Hi all, I’m on the Starcraft team at Canonical, and I’m investigating this systemd issue with nested containers.

• Set `security.nesting=true` for LXD projects · Issue #591 · canonical/craft-providers · GitHub
• Enable `security.nesting` by default for unprivileged containers and modern enough images · Issue #13631 · canonical/lxd · GitHub

We’re thinking about setting security.nesting=true by default to address this issue in snapcraft, rockcraft et al, but the question is - do we know which ubuntu/systemd versions require the flag to be set? Or do I need to just set it on all of our build containers across the board?

What specific issues are you encountering that lead you to think you need security.nesting=true by default?

For a while Oracular images did need security.nesting=true because of changes in systemd v256.

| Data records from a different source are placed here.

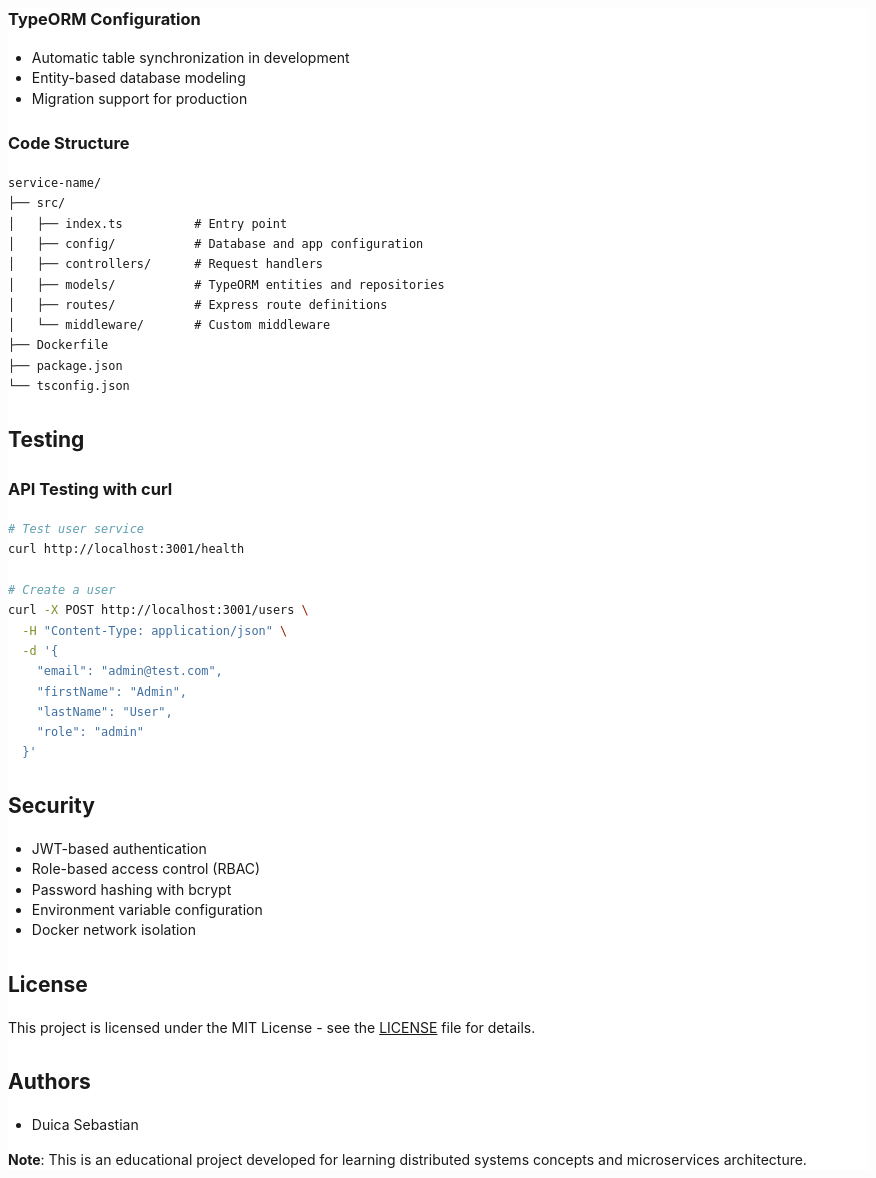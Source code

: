 ### TypeORM Configuration

- Automatic table synchronization in development
- Entity-based database modeling
- Migration support for production

### Code Structure

```
service-name/
├── src/
│   ├── index.ts          # Entry point
│   ├── config/           # Database and app configuration
│   ├── controllers/      # Request handlers
│   ├── models/           # TypeORM entities and repositories
│   ├── routes/           # Express route definitions
│   └── middleware/       # Custom middleware
├── Dockerfile
├── package.json
└── tsconfig.json
```

## Testing

### API Testing with curl

```bash
# Test user service
curl http://localhost:3001/health

# Create a user
curl -X POST http://localhost:3001/users \
  -H "Content-Type: application/json" \
  -d '{
    "email": "admin@test.com",
    "firstName": "Admin",
    "lastName": "User",
    "role": "admin"
  }'
```

## Security

- JWT-based authentication
- Role-based access control (RBAC)
- Password hashing with bcrypt
- Environment variable configuration
- Docker network isolation

## License

This project is licensed under the MIT License - see the [LICENSE](LICENSE) file for details.

## Authors

- Duica Sebastian

**Note**: This is an educational project developed for learning distributed systems concepts and microservices architecture.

See Container issues with Ubuntu Oracular systemd version 256-1ubuntu1 · Issue #13810 · canonical/lxd · GitHub

However LXD 5.0.4 and LXD 5.21.2 onwards support Oracular containers (on compatible host OSes with cgroupv2 enabled) without security.nesting enabled.

From looking at https://matrix.to/#/!NPPCseDHKRvSBMUEXN:ubuntu.com/$l9-msw901I7b885eH4LaGs_T9gmLKbSqE8tVrGLnAAk?via=ubuntu.com&via=matrix.org

it works locally (noble), but it fails in our CI (focal)

This seems to be more the specific problem, that you’re using Focal host.

This is because systemd v256 doesn’t support cgroupv1 anymore, so even with security.nesting=true, Oracular containers on a Focal host won’t work (without the HWE kernel).

See canonical/lxd#13844 (comment)

I suspect your CI runners need to be upgraded to Jammy.

Thanks for looking into this with me, hope you had a good break!

The craft-* tools (snapcraft, charmcraft, etc) need to support running on Focal hosts. So it sounds like, if the host is Focal, we should be able set systemd.unified_cgroup_hierarchy=1 to get functioning systemd in our guests, provided the host is using the HWE kernel 5.15?